American LGBT activist

Gloria Johnson (August 26, 1937 – September 22, 2013) was an important figure within the LGBT community in San Diego, California.

She first moved to San Diego to go attend California Western University in the early 1960s. After living in Los Angeles for three years studying social work and psychology, Johnson moved back to San Diego County. She worked for San Diego County for 30 years, doing social work and specifically working with people afflicted with AIDS.

In the 1960s, Johnson involved herself in civil rights and peace movements. In the early 1970s, Johnson began her political activism in the women's movement especially in regards to the Equal Rights Amendment. In 1972, she worked for Congresswoman Shirley Chisholm's campaign as the first African-American to run for president. She has been an active member of the National Organization for Women for over thirty years and works through this organization to fight for the rights of women and the LGBT community.

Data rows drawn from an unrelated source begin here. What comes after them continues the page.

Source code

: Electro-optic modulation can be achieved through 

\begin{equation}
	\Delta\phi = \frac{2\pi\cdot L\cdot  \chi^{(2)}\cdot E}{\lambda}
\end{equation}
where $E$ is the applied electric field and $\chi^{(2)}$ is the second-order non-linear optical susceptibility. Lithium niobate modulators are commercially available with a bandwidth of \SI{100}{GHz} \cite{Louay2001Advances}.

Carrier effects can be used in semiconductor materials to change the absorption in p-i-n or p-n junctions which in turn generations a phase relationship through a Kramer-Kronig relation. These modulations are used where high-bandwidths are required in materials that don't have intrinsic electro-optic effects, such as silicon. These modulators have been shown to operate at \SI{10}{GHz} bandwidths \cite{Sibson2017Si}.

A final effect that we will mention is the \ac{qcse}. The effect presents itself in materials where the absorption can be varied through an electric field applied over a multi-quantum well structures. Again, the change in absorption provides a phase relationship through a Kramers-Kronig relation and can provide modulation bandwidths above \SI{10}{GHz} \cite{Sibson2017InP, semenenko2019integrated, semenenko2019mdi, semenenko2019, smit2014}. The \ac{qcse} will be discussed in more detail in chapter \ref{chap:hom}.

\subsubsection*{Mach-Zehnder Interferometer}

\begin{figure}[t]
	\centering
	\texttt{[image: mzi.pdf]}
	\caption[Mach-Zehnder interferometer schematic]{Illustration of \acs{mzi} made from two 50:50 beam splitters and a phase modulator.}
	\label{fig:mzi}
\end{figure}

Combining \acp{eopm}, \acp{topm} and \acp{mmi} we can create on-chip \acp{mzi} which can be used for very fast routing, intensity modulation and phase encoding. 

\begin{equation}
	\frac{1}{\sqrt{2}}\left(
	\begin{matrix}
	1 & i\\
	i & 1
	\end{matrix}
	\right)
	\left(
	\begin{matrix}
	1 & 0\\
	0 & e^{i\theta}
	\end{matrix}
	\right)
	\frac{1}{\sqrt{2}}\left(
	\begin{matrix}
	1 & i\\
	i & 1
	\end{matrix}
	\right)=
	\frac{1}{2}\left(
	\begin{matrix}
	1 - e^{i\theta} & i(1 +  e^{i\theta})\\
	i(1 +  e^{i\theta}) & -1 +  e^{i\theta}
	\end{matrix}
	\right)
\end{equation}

Johnson was an out lesbian during her time as a political activist and during her career. In 1976, she became the first openly gay/lesbian person to be elected to the San Diego Democratic Central Committee. She also became an active member in the San Diego LGBT community. She co-chaired a committee that fought against Proposition 6—also called the Briggs Initiative—in 1978. Proposition 6 would make it so that gay or lesbian people could not teach in public schools because of their sexual orientation.

Johnson became a part of the San Diego Democratic Club in 1977 and in 1980 she became president of the club. She has also been co-chair of the California Democratic Party LGBT Caucus.

Johnson has been recognized by numerous organizations for her efforts in the LGBT movement. In 1984, she was listed in The Advocate's top 400 US gay leaders. In 2003, Johnson was inducted into the San Diego Women's Hall of Fame. She was also given the honor of person of the year in 2009 from Gay & Lesbian Times.